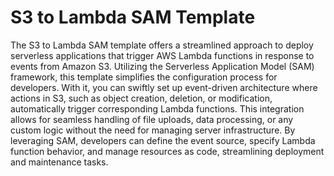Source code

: # S3 to Lambda SAM Template

The S3 to Lambda SAM template offers a streamlined approach to deploy serverless applications that trigger AWS Lambda functions in response to events from Amazon S3. Utilizing the Serverless Application Model (SAM) framework, this template simplifies the configuration process for developers. With it, you can swiftly set up event-driven architecture where actions in S3, such as object creation, deletion, or modification, automatically trigger corresponding Lambda functions. This integration allows for seamless handling of file uploads, data processing, or any custom logic without the need for managing server infrastructure. By leveraging SAM, developers can define the event source, specify Lambda function behavior, and manage resources as code, streamlining deployment and maintenance tasks.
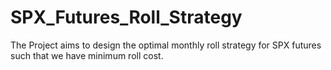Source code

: # SPX_Futures_Roll_Strategy
The Project aims to design the optimal monthly roll strategy for SPX futures such that we have minimum roll cost. 
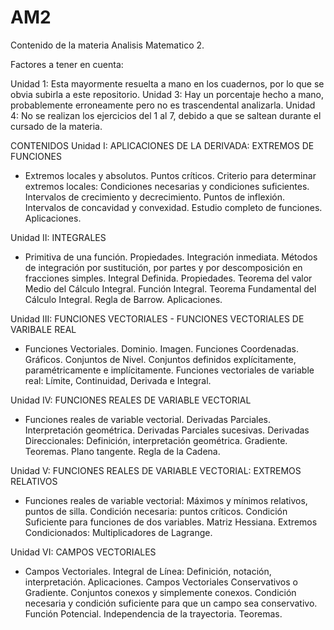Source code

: # AM2
Contenido de la materia Analisis Matematico 2.

Factores a tener en cuenta:

Unidad 1: Esta mayormente resuelta a mano en los cuadernos, por lo que se obvia subirla a este repositorio.
Unidad 3: Hay un porcentaje hecho a mano, probablemente erroneamente pero no es trascendental analizarla.
Unidad 4: No se realizan los ejercicios del 1 al 7, debido a que se saltean durante el cursado de la materia.

CONTENIDOS
Unidad I: APLICACIONES DE LA DERIVADA: EXTREMOS DE FUNCIONES
  - Extremos locales y absolutos. Puntos críticos. Criterio para determinar extremos locales: Condiciones necesarias y condiciones     suficientes. Intervalos de crecimiento y decrecimiento. Puntos de inflexión. Intervalos de concavidad y convexidad. Estudio        completo de funciones. Aplicaciones.

Unidad II: INTEGRALES
  - Primitiva de una función. Propiedades. Integración inmediata. Métodos de integración por sustitución, por partes y por             descomposición en fracciones simples.
    Integral Definida. Propiedades. Teorema del valor Medio del Cálculo Integral. Función Integral. Teorema Fundamental del     
    Cálculo Integral. Regla de Barrow. Aplicaciones.

Unidad III: FUNCIONES VECTORIALES - FUNCIONES VECTORIALES DE VARIBALE REAL
  - Funciones Vectoriales. Dominio. Imagen. Funciones Coordenadas. Gráficos. Conjuntos de Nivel. Conjuntos definidos 
    explícitamente, paramétricamente e implícitamente. Funciones vectoriales de variable real: Límite, Continuidad, Derivada e 
    Integral.

Unidad IV: FUNCIONES REALES DE VARIABLE VECTORIAL
  - Funciones reales de variable vectorial. Derivadas Parciales. Interpretación geométrica. Derivadas Parciales sucesivas. 
    Derivadas Direccionales: Definición, interpretación geométrica. Gradiente. Teoremas. Plano tangente. Regla de la Cadena.

Unidad V: FUNCIONES REALES DE VARIABLE VECTORIAL: EXTREMOS RELATIVOS
  - Funciones reales de variable vectorial: Máximos y mínimos relativos, puntos de silla. Condición necesaria: puntos críticos.        Condición Suficiente para funciones de dos variables. Matriz Hessiana. Extremos Condicionados: Multiplicadores de Lagrange.

Unidad VI: CAMPOS VECTORIALES
  - Campos Vectoriales. Integral de Línea: Definición, notación, interpretación. Aplicaciones. Campos Vectoriales Conservativos o      Gradiente. Conjuntos conexos y simplemente conexos. Condición necesaria y condición suficiente para que un campo sea               conservativo. Función Potencial. Independencia de la trayectoria. Teoremas.
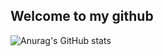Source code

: ## Welcome to my github

![Anurag's GitHub stats](https://github-readme-stats.vercel.app/api?username=Geekeh&show_icons=true&theme=radical)

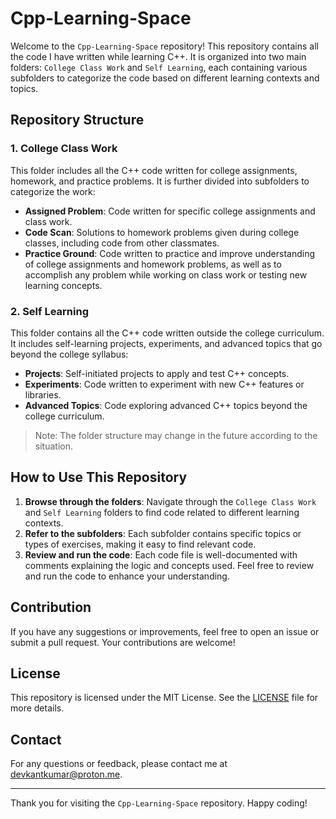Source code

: # Cpp-Learning-Space

Welcome to the `Cpp-Learning-Space` repository! This repository contains all the code I have written while learning C++. It is organized into two main folders: `College Class Work` and `Self Learning`, each containing various subfolders to categorize the code based on different learning contexts and topics.

## Repository Structure

### 1. College Class Work

This folder includes all the C++ code written for college assignments, homework, and practice problems. It is further divided into subfolders to categorize the work:

- **Assigned Problem**: Code written for specific college assignments and class work.
- **Code Scan**: Solutions to homework problems given during college classes, including code from other classmates.
- **Practice Ground**: Code written to practice and improve understanding of college assignments and homework problems, as well as to accomplish any problem while working on class work or testing new learning concepts.

### 2. Self Learning

This folder contains all the C++ code written outside the college curriculum. It includes self-learning projects, experiments, and advanced topics that go beyond the college syllabus:

- **Projects**: Self-initiated projects to apply and test C++ concepts.
- **Experiments**: Code written to experiment with new C++ features or libraries.
- **Advanced Topics**: Code exploring advanced C++ topics beyond the college curriculum.

> Note: The folder structure may change in the future according to the situation.

## How to Use This Repository

1. **Browse through the folders**: Navigate through the `College Class Work` and `Self Learning` folders to find code related to different learning contexts.
2. **Refer to the subfolders**: Each subfolder contains specific topics or types of exercises, making it easy to find relevant code.
3. **Review and run the code**: Each code file is well-documented with comments explaining the logic and concepts used. Feel free to review and run the code to enhance your understanding.

## Contribution

If you have any suggestions or improvements, feel free to open an issue or submit a pull request. Your contributions are welcome!

## License

This repository is licensed under the MIT License. See the [LICENSE](LICENSE) file for more details.

## Contact

For any questions or feedback, please contact me at devkantkumar@proton.me.

---

Thank you for visiting the `Cpp-Learning-Space` repository. Happy coding!
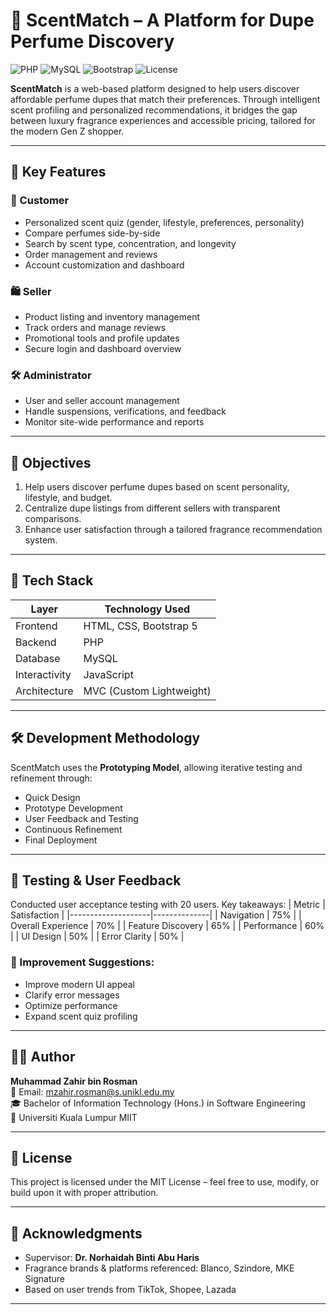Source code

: # 🌸 ScentMatch – A Platform for Dupe Perfume Discovery

![PHP](https://img.shields.io/badge/Built%20With-PHP-blue)
![MySQL](https://img.shields.io/badge/Database-MySQL-orange)
![Bootstrap](https://img.shields.io/badge/Frontend-Bootstrap5-green)
![License](https://img.shields.io/badge/License-MIT-lightgrey)

**ScentMatch** is a web-based platform designed to help users discover affordable perfume dupes that match their preferences. Through intelligent scent profiling and personalized recommendations, it bridges the gap between luxury fragrance experiences and accessible pricing, tailored for the modern Gen Z shopper.

---

## 📌 Key Features

### 👤 Customer
- Personalized scent quiz (gender, lifestyle, preferences, personality)
- Compare perfumes side-by-side
- Search by scent type, concentration, and longevity
- Order management and reviews
- Account customization and dashboard

### 🛍️ Seller
- Product listing and inventory management
- Track orders and manage reviews
- Promotional tools and profile updates
- Secure login and dashboard overview

### 🛠️ Administrator
- User and seller account management
- Handle suspensions, verifications, and feedback
- Monitor site-wide performance and reports

---

## 🎯 Objectives

1. Help users discover perfume dupes based on scent personality, lifestyle, and budget.
2. Centralize dupe listings from different sellers with transparent comparisons.
3. Enhance user satisfaction through a tailored fragrance recommendation system.

---

## 🧱 Tech Stack

| Layer               | Technology Used        |
|--------------------|------------------------|
| Frontend           | HTML, CSS, Bootstrap 5 |
| Backend            | PHP                    |
| Database           | MySQL                  |
| Interactivity      | JavaScript             |
| Architecture       | MVC (Custom Lightweight) |

---

## 🛠 Development Methodology

ScentMatch uses the **Prototyping Model**, allowing iterative testing and refinement through:
- Quick Design
- Prototype Development
- User Feedback and Testing
- Continuous Refinement
- Final Deployment

---

## 🧪 Testing & User Feedback

Conducted user acceptance testing with 20 users. Key takeaways:
| Metric             | Satisfaction |
|--------------------|--------------|
| Navigation         | 75%          |
| Overall Experience | 70%          |
| Feature Discovery  | 65%          |
| Performance        | 60%          |
| UI Design          | 50%          |
| Error Clarity      | 50%          |

### 🔁 Improvement Suggestions:
- Improve modern UI appeal
- Clarify error messages
- Optimize performance
- Expand scent quiz profiling

---

## 👨‍💻 Author

**Muhammad Zahir bin Rosman**  
📧 Email: mzahir.rosman@s.unikl.edu.my  
🎓 Bachelor of Information Technology (Hons.) in Software Engineering  
🏫 Universiti Kuala Lumpur MIIT

---

## 📃 License

This project is licensed under the MIT License – feel free to use, modify, or build upon it with proper attribution.

---

## 🙏 Acknowledgments

- Supervisor: **Dr. Norhaidah Binti Abu Haris**  
- Fragrance brands & platforms referenced: Blanco, Szindore, MKE Signature  
- Based on user trends from TikTok, Shopee, Lazada

---

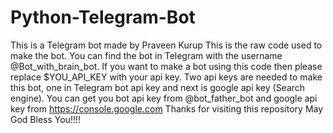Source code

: # Python-Telegram-Bot
This is a Telegram bot made by Praveen Kurup
This is the raw code used to make the bot. You can find the bot in Telegram with the username @Bot_with_brain_bot. If you want to make a bot using this code then please replace $YOU_API_KEY with your api key. Two api keys are needed to make this bot, one in Telegram bot api key and next is google api key (Search engine). You can get you bot api key from @bot_father_bot and google api key from https://console.google.com
Thanks for visiting this repository 
May God Bless You!!!!
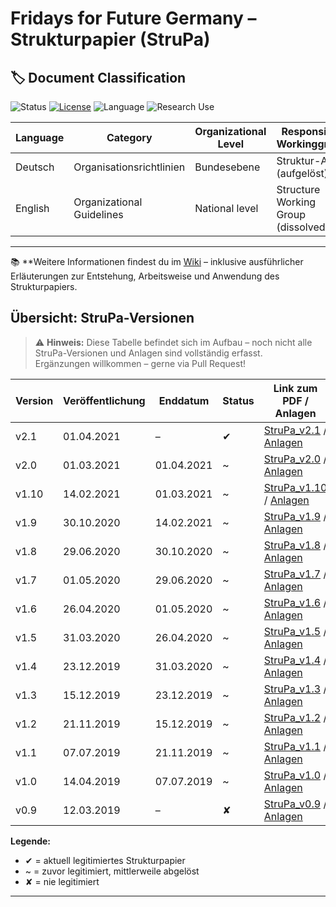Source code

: # Fridays for Future Germany – Strukturpapier (StruPa)

## 🏷️ Document Classification
![Status](https://img.shields.io/badge/status-archived-blue) 
[![License](https://img.shields.io/badge/license-CC--BY--SA--4.0-lightgrey)](https://creativecommons.org/licenses/by-sa/4.0/) 
![Language](https://img.shields.io/badge/language-German-red) 
![Research Use](https://img.shields.io/badge/suitable%20for-Research-blueviolet)

| Language           | Category                       | Organizational Level                      | Responsible Workinggroup                         |
|--------------------|--------------------------------|-------------------------------------------|--------------------------------------------------|
| Deutsch            | Organisationsrichtlinien       | Bundesebene                               | Struktur-AG (aufgelöst)                          |
| English            | Organizational Guidelines      | National level                            | Structure Working Group (dissolved)              |

---
📚 **Weitere Informationen findest du im [Wiki](https://github.com/fridaysforfuture-archive/strupa/wiki) – inklusive ausführlicher Erläuterungen zur Entstehung, Arbeitsweise und Anwendung des Strukturpapiers.

## Übersicht: StruPa-Versionen
> ⚠️ **Hinweis:** Diese Tabelle befindet sich im Aufbau – noch nicht alle StruPa-Versionen und Anlagen sind vollständig erfasst.  
> Ergänzungen willkommen – gerne via Pull Request!

| Version | Veröffentlichung | Enddatum    | Status | Link zum PDF / Anlagen |
|---------|------------------|-------------|--------|-------------------------|
| v2.1    | 01.04.2021       | –           | ✔︎      | [StruPa_v2.1](https://fffutu.re/strupa-v2-1-pdf) / [Anlagen](https://fffutu.re/finanzkonzept-v3-0-pdf) |
| v2.0    | 01.03.2021       | 01.04.2021  | ~      | [StruPa_v2.0](https://fffutu.re/strupa-v2-0-pdf) / [Anlagen](https://fffutu.re/strupa-v2-0-dokumente) |
| v1.10   | 14.02.2021       | 01.03.2021  | ~      | [StruPa_v1.10](https://fffutu.re/strupa-v1-10-pdf) / [Anlagen](https://fffutu.re/strupa-v1-10-dokumente) |
| v1.9    | 30.10.2020       | 14.02.2021  | ~      | [StruPa_v1.9](https://fffutu.re/strupa-v1-9-pdf) / [Anlagen](https://fffutu.re/strupa-v1-9-dokumente) |
| v1.8    | 29.06.2020       | 30.10.2020  | ~      | [StruPa_v1.8](https://fffutu.re/strupa-v1-8-pdf) / [Anlagen](https://fffutu.re/strupa-v1-8-dokumente) |
| v1.7    | 01.05.2020       | 29.06.2020  | ~      | [StruPa_v1.7](https://fffutu.re/strupa-v1-7-pdf) / [Anlagen](https://fffutu.re/strupa-v1-7-dokumente) |
| v1.6    | 26.04.2020       | 01.05.2020  | ~      | [StruPa_v1.6](https://fffutu.re/strupa-v1-6-pdf) / [Anlagen](https://fffutu.re/strupa-v1-6-dokumente) |
| v1.5    | 31.03.2020       | 26.04.2020  | ~      | [StruPa_v1.5](https://fffutu.re/strupa-v1-5-pdf) / [Anlagen](https://fffutu.re/strupa-v1-5-dokumente) |
| v1.4    | 23.12.2019       | 31.03.2020  | ~      | [StruPa_v1.4](https://fffutu.re/strupa-v1-4-pdf) / [Anlagen](https://fffutu.re/strupa-v1-4-dokumente) |
| v1.3    | 15.12.2019       | 23.12.2019  | ~      | [StruPa_v1.3](https://fffutu.re/strupa-v1-3-pdf) / [Anlagen](https://fffutu.re/strupa-v1-3-dokumente) |
| v1.2    | 21.11.2019       | 15.12.2019  | ~      | [StruPa_v1.2](https://fffutu.re/strupa-v1-2-pdf) / [Anlagen](https://fffutu.re/strupa-v1-2-dokumente) |
| v1.1    | 07.07.2019       | 21.11.2019  | ~      | [StruPa_v1.1](https://fffutu.re/strupa-v1-1-pdf) / [Anlagen](https://fffutu.re/strupa-v1-1-dokumente) |
| v1.0    | 14.04.2019       | 07.07.2019  | ~      | [StruPa_v1.0](https://fffutu.re/strupa-v1-0-pdf) / [Anlagen](https://fffutu.re/strupa-v1-0-dokumente) |
| v0.9    | 12.03.2019       | –           | ✘      | [StruPa_v0.9](https://fffutu.re/strupa-v0-9-pdf) / [Anlagen](https://fffutu.re/strupa-v0-9-dokumente) |

**Legende:**
- ✔︎ = aktuell legitimiertes Strukturpapier  
- ~ = zuvor legitimiert, mittlerweile abgelöst  
- ✘ = nie legitimiert

---


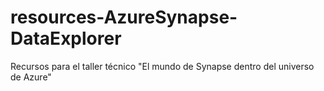 # resources-AzureSynapse-DataExplorer
Recursos para el taller técnico "El mundo de Synapse dentro del universo de Azure"
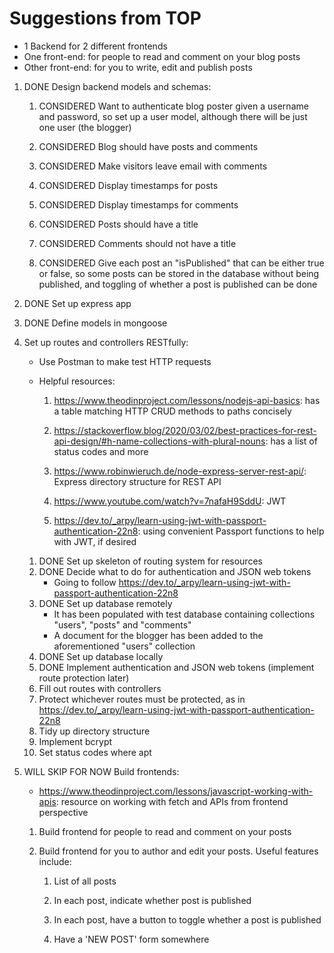 # Suggestions from TOP

- 1 Backend for 2 different frontends
- One front-end: for people to read and comment on your blog posts
- Other front-end: for you to write, edit and publish posts

1. DONE Design backend models and schemas:

    1. CONSIDERED Want to authenticate blog poster given a username and password, so set up a user model, although there will be just one user (the blogger)

    2. CONSIDERED Blog should have posts and comments

    3. CONSIDERED Make visitors leave email with comments

    4. CONSIDERED Display timestamps for posts

    5. CONSIDERED Display timestamps for comments

    6. CONSIDERED Posts should have a title
    
    7. CONSIDERED Comments should not have a title

    8. CONSIDERED Give each post an "isPublished" that can be either true or false, so some posts can be stored in the database without being published, and toggling of whether a post is published can be done

2. DONE Set up express app

3. DONE Define models in mongoose

4. Set up routes and controllers RESTfully:

    - Use Postman to make test HTTP requests

    - Helpful resources:

        1. https://www.theodinproject.com/lessons/nodejs-api-basics: has a table matching HTTP CRUD methods to paths concisely

        2. https://stackoverflow.blog/2020/03/02/best-practices-for-rest-api-design/#h-name-collections-with-plural-nouns: has a list of status codes and more

        3. https://www.robinwieruch.de/node-express-server-rest-api/: Express directory structure for REST API

        4. https://www.youtube.com/watch?v=7nafaH9SddU: JWT

        5. https://dev.to/_arpy/learn-using-jwt-with-passport-authentication-22n8: using convenient Passport functions to help with JWT, if desired

    1. DONE Set up skeleton of routing system for resources
    2. DONE Decide what to do for authentication and JSON web tokens
        - Going to follow https://dev.to/_arpy/learn-using-jwt-with-passport-authentication-22n8
    3. DONE Set up database remotely
        - It has been populated with test database containing collections "users", "posts" and "comments"
        - A document for the blogger has been added to the aforementioned "users" collection
    4. DONE Set up database locally
    5. DONE Implement authentication and JSON web tokens (implement route protection later)
    6. Fill out routes with controllers
    7. Protect whichever routes must be protected, as in https://dev.to/_arpy/learn-using-jwt-with-passport-authentication-22n8
    8. Tidy up directory structure
    9. Implement bcrypt
    10. Set status codes where apt

5. WILL SKIP FOR NOW Build frontends:

    - https://www.theodinproject.com/lessons/javascript-working-with-apis: resource on working with fetch and APIs from frontend perspective

    1. Build frontend for people to read and comment on your posts

    2. Build frontend for you to author and edit your posts. Useful features include:

        1. List of all posts

        2. In each post, indicate whether post is published

        3. In each post, have a button to toggle whether a post is published

        4. Have a 'NEW POST' form somewhere
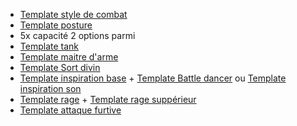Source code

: 
- [Template style de combat](../Tempates/Template%20style%20de%20combat.md)
- [Template posture](../Tempates/Template%20posture.md)
- 5x capacité
2 options parmi
- [Template tank](../Tempates/Template%20tank.md)
- [Template maitre d'arme](../Tempates/Template%20maitre%20d'arme.md)
- [Template Sort divin](../../old/3.%20Template/Template%20Sort%20divin.md)
-  [Template inspiration base](../Tempates/Template%20inspiration%20base.md) + [Template Battle dancer](../Tempates/Template%20Battle%20dancer.md) ou [Template inspiration son](../Tempates/Template%20inspiration%20son.md)
- [Template rage](../Tempates/Template%20rage.md) +  [Template rage suppérieur](../Tempates/Template%20rage%20suppérieur.md)
- [Template attaque furtive](../Tempates/Template%20attaque%20furtive.md)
----------
Activity ->
Copy only the lines above from the one containing "### 🔁 Improvement" through the one containing "This is a Telegram bot made by Praveen Kurup", both included. Leave out the pictures.

Response ->
### 🔁 Improvement Suggestions:
- Improve modern UI appeal
- Clarify error messages
- Optimize performance
- Expand scent quiz profiling

---

## 👨‍💻 Author

**Muhammad Zahir bin Rosman**  
📧 Email: mzahir.rosman@s.unikl.edu.my  
🎓 Bachelor of Information Technology (Hons.) in Software Engineering  
🏫 Universiti Kuala Lumpur MIIT

---

## 📃 License

This project is licensed under the MIT License – feel free to use, modify, or build upon it with proper attribution.

---

## 🙏 Acknowledgments

- Supervisor: **Dr. Norhaidah Binti Abu Haris**  
- Fragrance brands & platforms referenced: Blanco, Szindore, MKE Signature  
- Based on user trends from TikTok, Shopee, Lazada

---

Source code

: # Python-Telegram-Bot
This is a Telegram bot made by Praveen Kurup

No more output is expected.